本周问题:骰子和卡牌
在每轮游戏中,我们掷三个标准的六面骰子(每个面上的数字为1到6),然后将掷出的数字相加。在长时间的游戏中,总和的平均值(即期望值)是多少?
现在假设我们不是掷骰子,而是从一个编号为1到6的六张卡牌组成的牌堆中抽取三张牌。抽完一张牌后将其放回牌堆并重新洗牌,再抽下一张牌。这种情况下,总和的期望值会发生变化吗?
如果我们改为抽三张牌且不放回(因此概率不再是独立的),那么总和的平均值是多少?
(来源:New Scientist,BrainTwister #44)
原文:
On each turn of a game, we roll three standard dice with faces numbered 1 to 6 and add up the numbers shown. What is the average (mean) value of that total over a long game?
Now suppose instead of rolling dice, we draw three cards from a six-card deck where the cards are numbered 1 to 6. If we put each card back after drawing it and shuffle before drawing another card, does this change the expected value?

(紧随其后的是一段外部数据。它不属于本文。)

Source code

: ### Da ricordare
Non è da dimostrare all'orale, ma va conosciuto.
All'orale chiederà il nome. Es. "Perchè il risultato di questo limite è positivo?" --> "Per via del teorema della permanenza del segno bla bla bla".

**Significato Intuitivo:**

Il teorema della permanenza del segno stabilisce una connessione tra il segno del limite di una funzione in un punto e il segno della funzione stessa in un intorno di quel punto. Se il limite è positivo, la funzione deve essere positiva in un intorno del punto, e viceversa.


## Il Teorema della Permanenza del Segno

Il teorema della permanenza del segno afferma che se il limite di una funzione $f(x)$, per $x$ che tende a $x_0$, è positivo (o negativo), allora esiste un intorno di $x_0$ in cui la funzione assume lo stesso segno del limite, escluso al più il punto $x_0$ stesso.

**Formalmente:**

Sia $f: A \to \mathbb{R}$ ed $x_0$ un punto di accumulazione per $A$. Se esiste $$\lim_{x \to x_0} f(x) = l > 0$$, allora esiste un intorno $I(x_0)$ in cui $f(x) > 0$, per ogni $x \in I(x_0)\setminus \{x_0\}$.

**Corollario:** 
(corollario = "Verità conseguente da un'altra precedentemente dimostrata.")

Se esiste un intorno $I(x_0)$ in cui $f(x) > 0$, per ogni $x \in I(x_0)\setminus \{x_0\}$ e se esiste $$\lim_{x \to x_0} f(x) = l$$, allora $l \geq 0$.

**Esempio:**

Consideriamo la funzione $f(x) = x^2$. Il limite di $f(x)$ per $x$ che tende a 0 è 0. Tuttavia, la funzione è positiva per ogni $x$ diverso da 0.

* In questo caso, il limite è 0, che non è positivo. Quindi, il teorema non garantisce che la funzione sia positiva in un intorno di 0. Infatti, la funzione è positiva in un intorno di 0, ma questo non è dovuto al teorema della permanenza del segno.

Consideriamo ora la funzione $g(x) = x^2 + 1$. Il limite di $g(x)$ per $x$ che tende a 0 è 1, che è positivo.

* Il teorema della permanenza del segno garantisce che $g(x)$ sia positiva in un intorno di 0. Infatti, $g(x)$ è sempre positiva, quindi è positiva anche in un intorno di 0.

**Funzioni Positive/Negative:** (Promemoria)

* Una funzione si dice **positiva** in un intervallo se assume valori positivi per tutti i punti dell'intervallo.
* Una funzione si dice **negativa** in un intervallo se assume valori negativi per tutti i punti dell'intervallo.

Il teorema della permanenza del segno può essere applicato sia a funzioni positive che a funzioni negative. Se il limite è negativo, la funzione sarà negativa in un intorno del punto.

If we instead draw three cards without replacement (so the probabilities are no longer independent), what is the average value of the sum?
上期问题:连续和
连续数是指按顺序依次排列的数字,比如2、3、4和5。我们可以通过连续数的总和来得到某些数字,例如1 + 2 + 3 = 6 或 14 + 15 = 29。
问题1:你能将14写成两个或更多连续正数的和吗?
问题2:小于20的哪些数字无法写成这种形式?有没有规律?
答案:
我们可以写出:14 = 2 + 3 + 4 + 5。
任何奇数都可以表示为两个连续整数的和:2n + 1 = n + (n + 1)。
对于有奇数因子(如3、5、7等)的偶数,可以将其表示为对应数量连续数字的和。例如,12是4 × 3,可以写成以4为中心的三个数字的和:3 + 4 + 5。对于14,我们可以用以2为中心的七个数字来表示,但由于这七个数字中的前三个是 -1、0 和 1,它们相互抵消,最终就得到上述的和。
唯一无法用这种方式表示的数字是没有奇数因子(除了1)的数字,也就是2的幂:1、2、4、8、16等。
原文:
We can write 14 = 2 + 3 + 4 + 5.
Any odd number can be written as the sum of two consecutive numbers: 2n + 1 = n + (n + 1).

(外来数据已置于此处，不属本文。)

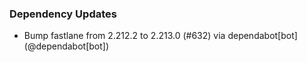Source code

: ### Dependency Updates
* Bump fastlane from 2.212.2 to 2.213.0 (#632) via dependabot[bot] (@dependabot[bot])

Even numbers that have an odd factor like 3, 5, 7 etc, can be written as a sum of that many terms: e.g. 12, which is 4 × 3, can be written as three numbers centred on 4: 3 + 4 + 5. In the case of 14, we use seven numbers centred on 2, but since the first three of these are -1, 0 and 1, they cancel out, leaving us with the sum above.
The only numbers that can’t be expressed this way are those without an odd factor (other than 1) – exactly the powers of 2: 1, 2, 4, 8, 16 and so on.